Twenty-four hours pass quickly for a female jailbird escaping from temporary leave.
Twenty-four hours pass quickly for a female jailbird escaping from temporary leave in tyro helmer Bogdan George Apetri’s “Outbound.” Strong on character if occasionally tripped up by gaps in credibility, the pic is a well-made drama boasting an especially good, downbeat finale. Apetri, one of the co-producers on Sundance prizewinner “3 Backyards,” nails the strong-willed convict’s sense of drive, and the story, taken from a piece co-written by Cristian Mungiu a decade ago, remains intriguing even when it periodically feels overstretched. “Outbound” is a natural fest item likely to benefit from the attention paid to new Romanian cinema.

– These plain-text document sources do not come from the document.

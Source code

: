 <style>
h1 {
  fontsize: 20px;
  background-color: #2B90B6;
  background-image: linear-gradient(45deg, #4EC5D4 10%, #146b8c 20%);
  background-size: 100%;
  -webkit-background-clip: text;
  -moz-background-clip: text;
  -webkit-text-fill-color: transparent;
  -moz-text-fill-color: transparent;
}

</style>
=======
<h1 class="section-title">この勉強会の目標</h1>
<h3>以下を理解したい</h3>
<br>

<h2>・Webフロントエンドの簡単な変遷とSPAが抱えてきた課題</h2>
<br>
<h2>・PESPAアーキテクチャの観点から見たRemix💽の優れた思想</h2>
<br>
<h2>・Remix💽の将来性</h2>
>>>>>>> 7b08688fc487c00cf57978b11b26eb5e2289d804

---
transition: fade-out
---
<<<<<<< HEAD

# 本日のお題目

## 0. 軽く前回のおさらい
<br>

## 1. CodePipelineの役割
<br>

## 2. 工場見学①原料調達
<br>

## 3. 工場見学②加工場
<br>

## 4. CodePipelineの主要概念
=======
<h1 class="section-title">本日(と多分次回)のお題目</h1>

The narrative is divided into three chapters, opening with Matilda (Ana Ularu) exiting prison on a 24-hour pass to attend her mother’s funeral. Outside the slammer, she has a rendezvous with a trucker (Ion Sapdaru). The plan is for her to collect the cash to pay him off for driving her to the port city of Constanta, where she’ll be smuggled out of the country. First stop is the home of her brother Andrei (Andi Vasluianu), but he and his wife, Lavinia (Ioana Flora), are less than thrilled to see her.
Part of the pic’s success is its understanding that not every background detail needs an explanation, relying on the strength of the dialogue to make relationships clear when specifics remain unspoken. From Lavinia’s barbs, auds understand Matilda once took advantage of her brother, and the family’s cumulative hostility drives her away empty-handed.

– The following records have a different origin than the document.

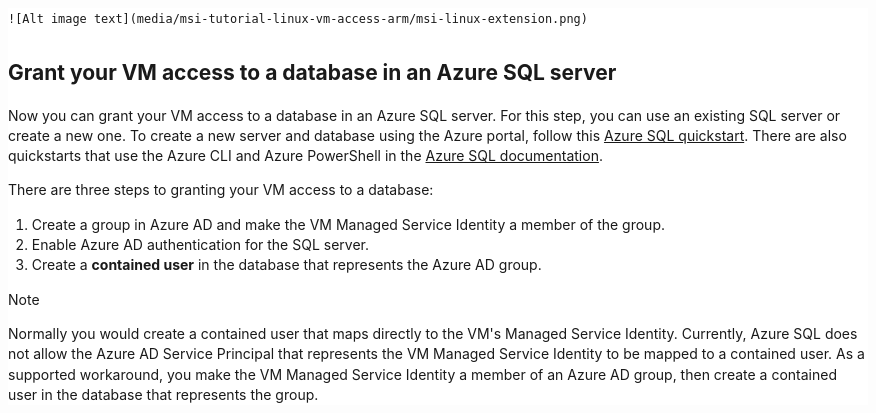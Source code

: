     ![Alt image text](media/msi-tutorial-linux-vm-access-arm/msi-linux-extension.png)

## Grant your VM access to a database in an Azure SQL server

Now you can grant your VM access to a database in an Azure SQL server.  For this step, you can use an existing SQL server or create a new one.  To create a new server and database using the Azure portal, follow this [Azure SQL quickstart](https://docs.microsoft.com/azure/sql-database/sql-database-get-started-portal). There are also quickstarts that use the Azure CLI and Azure PowerShell in the [Azure SQL documentation](https://docs.microsoft.com/azure/sql-database/).

There are three steps to granting your VM access to a database:
1.  Create a group in Azure AD and make the VM Managed Service Identity a member of the group.
2.  Enable Azure AD authentication for the SQL server.
3.  Create a **contained user** in the database that represents the Azure AD group.

> [!NOTE]
> Normally you would create a contained user that maps directly to the VM's Managed Service Identity.  Currently, Azure SQL does not allow the Azure AD Service Principal that represents the VM Managed Service Identity to be mapped to a contained user.  As a supported workaround, you make the VM Managed Service Identity a member of an Azure AD group, then create a contained user in the database that represents the group.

Next up is Matilda’s ex-pimp and sleazy former lover, Paul (Mimi Branescu), who reneges on an early deal to give her money. Paul also informs her he’s placed their 8-year-old son, Toma (Timotei Duma), in an orphanage, necessitating another stop on Matilda’s way to her Constanta appointment.
The finite time period keeps things tight, though it’s the small interactions, ones that don’t necessarily drive the action forward, that prove the most rewarding. Andrei’s reflexive familial warmth, in contrast to his wife’s antagonism, neatly reveals the roots of the siblings’ relationship, and a tense sequence in a carwash between Matilda and Selena (Ingrid Bisu), Paul’s latest and youngest prostitute, makes clear what the runaway con’s life was like before her arrest.
Ularu’s intense steely glare could use some modulation, but her near-constant physical tension captures Matilda’s foolhardy defiance and misguided determination. Ace d.p. Marius Panduru (“Police, Adjective”) creates admirably controlled visuals, at once rigidly observant and yet never neutral. However, it may be time to think twice about yet another setup where the camera trails people from behind, just inches from their shoulders.